↓
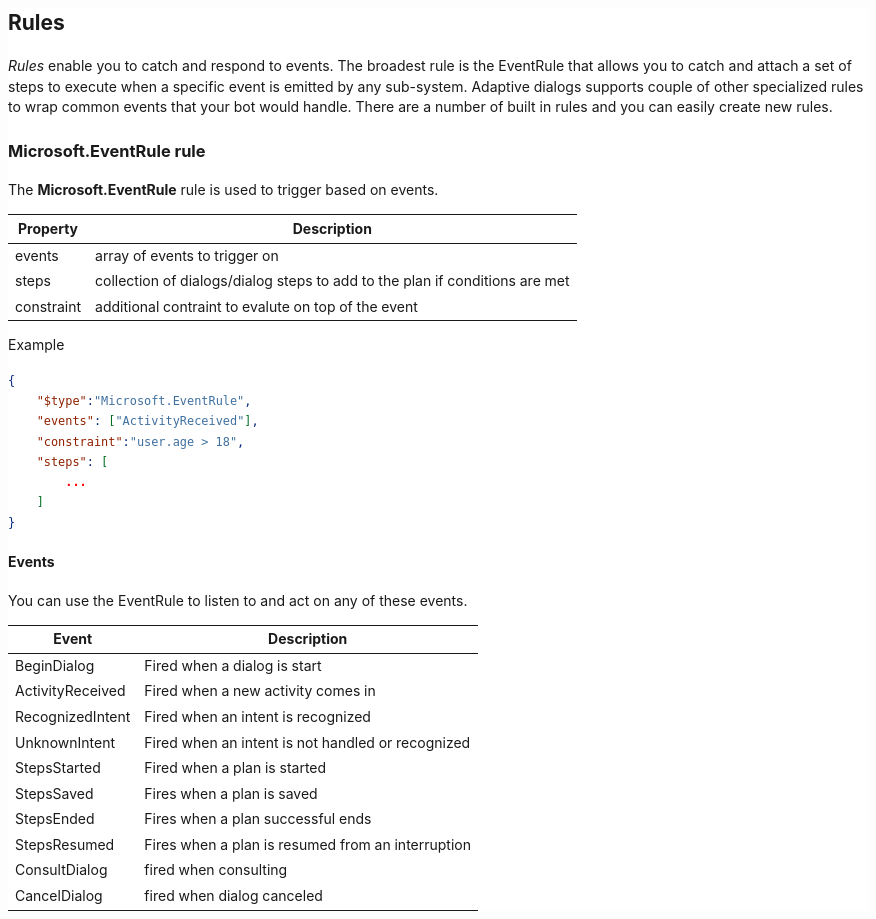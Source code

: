 
## Rules
_Rules_ enable you to catch and respond to events. The broadest rule is the EventRule that allows you to catch and attach a set of steps to execute when a specific event is emitted by any sub-system. Adaptive dialogs supports couple of other specialized rules to wrap common events that your bot would handle. There are a number of built in rules and you can easily create new rules.

### Microsoft.EventRule rule
The **Microsoft.EventRule** rule is used to trigger based on events.

| Property   | Description                                                                 |
|------------|-----------------------------------------------------------------------------|
| events     | array of events to trigger on                                               |
| steps      | collection of dialogs/dialog steps to add to the plan if conditions are met |
| constraint | additional contraint to evalute on top of the event                         |

Example
```json
{
    "$type":"Microsoft.EventRule",
    "events": ["ActivityReceived"],
    "constraint":"user.age > 18",
    "steps": [
        ...
    ]
}
```
#### Events
You can use the EventRule to listen to and act on any of these events.  

| Event               | Description                                       |
|---------------------|---------------------------------------------------|
| BeginDialog         | Fired when a dialog is start                      |
| ActivityReceived    | Fired when a new activity comes in                |
| RecognizedIntent    | Fired when an intent is recognized                |
| UnknownIntent       | Fired when an intent is not handled or recognized |
| StepsStarted         | Fired when a plan is started                      |
| StepsSaved           | Fires when a plan is saved                        |
| StepsEnded           | Fires when a plan successful ends                 |
| StepsResumed         | Fires when a plan is resumed from an interruption |
| ConsultDialog       | fired when consulting                             |
| CancelDialog       | fired when dialog canceled                             |
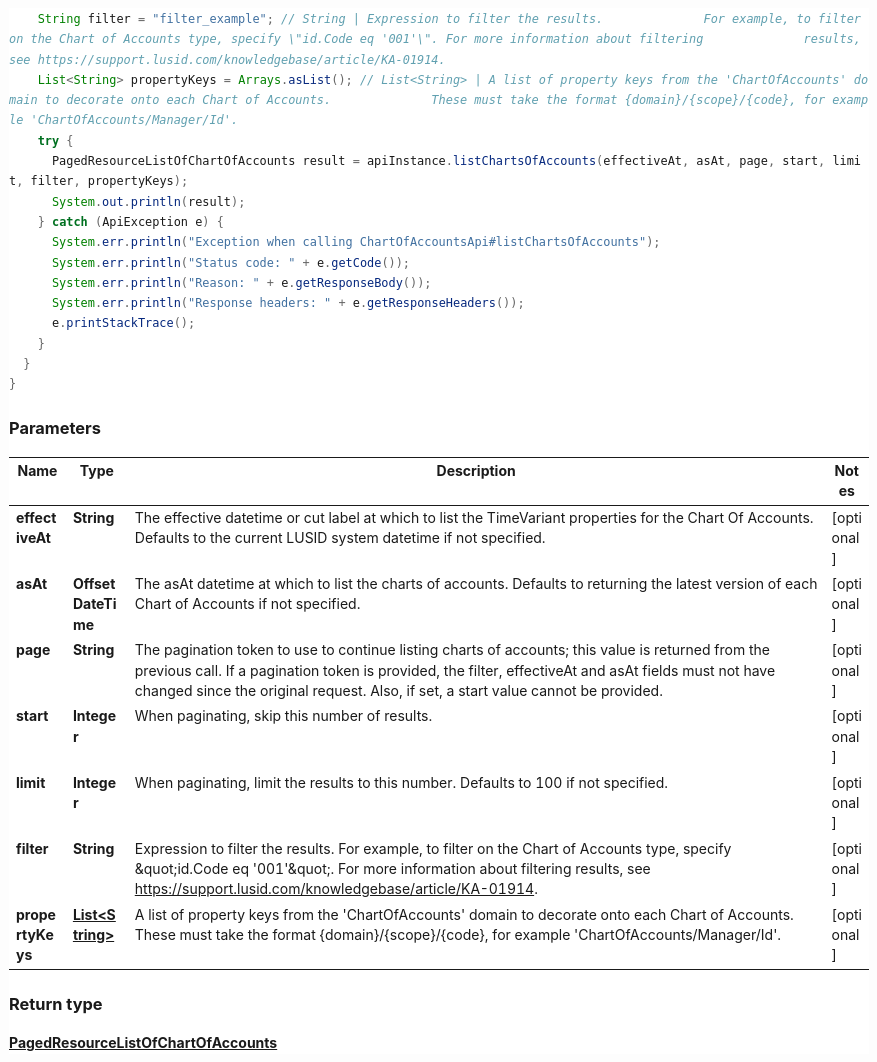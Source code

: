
 ```java
    String filter = "filter_example"; // String | Expression to filter the results.              For example, to filter on the Chart of Accounts type, specify \"id.Code eq '001'\". For more information about filtering              results, see https://support.lusid.com/knowledgebase/article/KA-01914.
    List<String> propertyKeys = Arrays.asList(); // List<String> | A list of property keys from the 'ChartOfAccounts' domain to decorate onto each Chart of Accounts.              These must take the format {domain}/{scope}/{code}, for example 'ChartOfAccounts/Manager/Id'.
    try {
      PagedResourceListOfChartOfAccounts result = apiInstance.listChartsOfAccounts(effectiveAt, asAt, page, start, limit, filter, propertyKeys);
      System.out.println(result);
    } catch (ApiException e) {
      System.err.println("Exception when calling ChartOfAccountsApi#listChartsOfAccounts");
      System.err.println("Status code: " + e.getCode());
      System.err.println("Reason: " + e.getResponseBody());
      System.err.println("Response headers: " + e.getResponseHeaders());
      e.printStackTrace();
    }
  }
}
```

### Parameters

Name | Type | Description  | Notes
------------- | ------------- | ------------- | -------------
 **effectiveAt** | **String**| The effective datetime or cut label at which to list the TimeVariant properties for the Chart Of Accounts. Defaults to the current LUSID              system datetime if not specified. | [optional]
 **asAt** | **OffsetDateTime**| The asAt datetime at which to list the charts of accounts. Defaults to returning the latest version              of each Chart of Accounts if not specified. | [optional]
 **page** | **String**| The pagination token to use to continue listing charts of accounts; this              value is returned from the previous call. If a pagination token is provided, the filter, effectiveAt              and asAt fields must not have changed since the original request. Also, if set, a start value cannot be provided. | [optional]
 **start** | **Integer**| When paginating, skip this number of results. | [optional]
 **limit** | **Integer**| When paginating, limit the results to this number. Defaults to 100 if not specified. | [optional]
 **filter** | **String**| Expression to filter the results.              For example, to filter on the Chart of Accounts type, specify \&quot;id.Code eq &#39;001&#39;\&quot;. For more information about filtering              results, see https://support.lusid.com/knowledgebase/article/KA-01914. | [optional]
 **propertyKeys** | [**List&lt;String&gt;**](String.md)| A list of property keys from the &#39;ChartOfAccounts&#39; domain to decorate onto each Chart of Accounts.              These must take the format {domain}/{scope}/{code}, for example &#39;ChartOfAccounts/Manager/Id&#39;. | [optional]

### Return type

[**PagedResourceListOfChartOfAccounts**](PagedResourceListOfChartOfAccounts.md)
↑
- [How to complete this task] Your answer should be one number: how many lines in the records above include "article".

- [Exercise solution] 2